> Stored data entries:
++++

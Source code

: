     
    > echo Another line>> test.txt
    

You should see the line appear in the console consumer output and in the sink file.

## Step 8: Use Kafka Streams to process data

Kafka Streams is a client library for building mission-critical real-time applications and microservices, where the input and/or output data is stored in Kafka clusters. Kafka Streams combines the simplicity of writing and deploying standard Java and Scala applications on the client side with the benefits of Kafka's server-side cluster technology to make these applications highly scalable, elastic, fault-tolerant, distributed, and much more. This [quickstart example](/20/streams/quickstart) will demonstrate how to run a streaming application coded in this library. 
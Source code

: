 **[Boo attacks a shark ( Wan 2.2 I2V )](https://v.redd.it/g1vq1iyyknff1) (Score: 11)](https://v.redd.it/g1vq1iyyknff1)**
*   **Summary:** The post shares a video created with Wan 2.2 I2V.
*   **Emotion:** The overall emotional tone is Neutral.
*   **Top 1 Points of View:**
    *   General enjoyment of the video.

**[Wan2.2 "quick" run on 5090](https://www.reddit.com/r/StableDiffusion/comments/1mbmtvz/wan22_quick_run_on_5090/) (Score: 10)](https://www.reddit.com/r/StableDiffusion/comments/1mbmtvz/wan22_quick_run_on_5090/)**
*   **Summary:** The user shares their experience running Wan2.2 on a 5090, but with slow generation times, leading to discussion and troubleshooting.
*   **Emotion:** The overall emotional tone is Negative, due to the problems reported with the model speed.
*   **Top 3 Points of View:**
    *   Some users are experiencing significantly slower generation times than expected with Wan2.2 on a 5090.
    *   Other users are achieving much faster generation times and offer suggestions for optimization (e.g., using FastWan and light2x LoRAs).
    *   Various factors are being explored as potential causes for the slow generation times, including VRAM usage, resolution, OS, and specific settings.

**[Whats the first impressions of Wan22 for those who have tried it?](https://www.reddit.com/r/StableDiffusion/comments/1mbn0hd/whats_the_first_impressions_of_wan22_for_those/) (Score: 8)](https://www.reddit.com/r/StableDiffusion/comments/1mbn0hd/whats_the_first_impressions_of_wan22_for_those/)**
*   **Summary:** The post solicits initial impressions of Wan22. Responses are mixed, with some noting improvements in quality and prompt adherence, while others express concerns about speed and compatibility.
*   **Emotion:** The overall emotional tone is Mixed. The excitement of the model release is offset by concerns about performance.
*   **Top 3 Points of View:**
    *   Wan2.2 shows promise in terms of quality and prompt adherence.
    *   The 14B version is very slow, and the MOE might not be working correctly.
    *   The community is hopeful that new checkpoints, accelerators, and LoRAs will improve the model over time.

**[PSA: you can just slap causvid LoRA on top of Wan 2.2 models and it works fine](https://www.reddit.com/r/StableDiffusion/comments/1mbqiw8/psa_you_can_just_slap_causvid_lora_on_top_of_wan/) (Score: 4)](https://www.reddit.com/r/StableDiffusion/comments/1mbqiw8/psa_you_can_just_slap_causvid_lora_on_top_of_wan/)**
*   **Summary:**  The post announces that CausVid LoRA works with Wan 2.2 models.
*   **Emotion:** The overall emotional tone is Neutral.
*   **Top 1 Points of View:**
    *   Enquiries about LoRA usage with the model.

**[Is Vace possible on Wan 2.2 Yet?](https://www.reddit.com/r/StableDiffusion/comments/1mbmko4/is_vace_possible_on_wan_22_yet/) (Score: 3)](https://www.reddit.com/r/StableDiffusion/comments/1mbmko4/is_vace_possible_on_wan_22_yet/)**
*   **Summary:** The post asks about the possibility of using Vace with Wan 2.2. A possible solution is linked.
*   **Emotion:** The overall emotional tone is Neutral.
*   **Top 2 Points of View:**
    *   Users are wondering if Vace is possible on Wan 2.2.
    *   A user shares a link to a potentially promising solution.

++++

Line count for the string "Summary": work it out from the records above and reply with the number alone.

5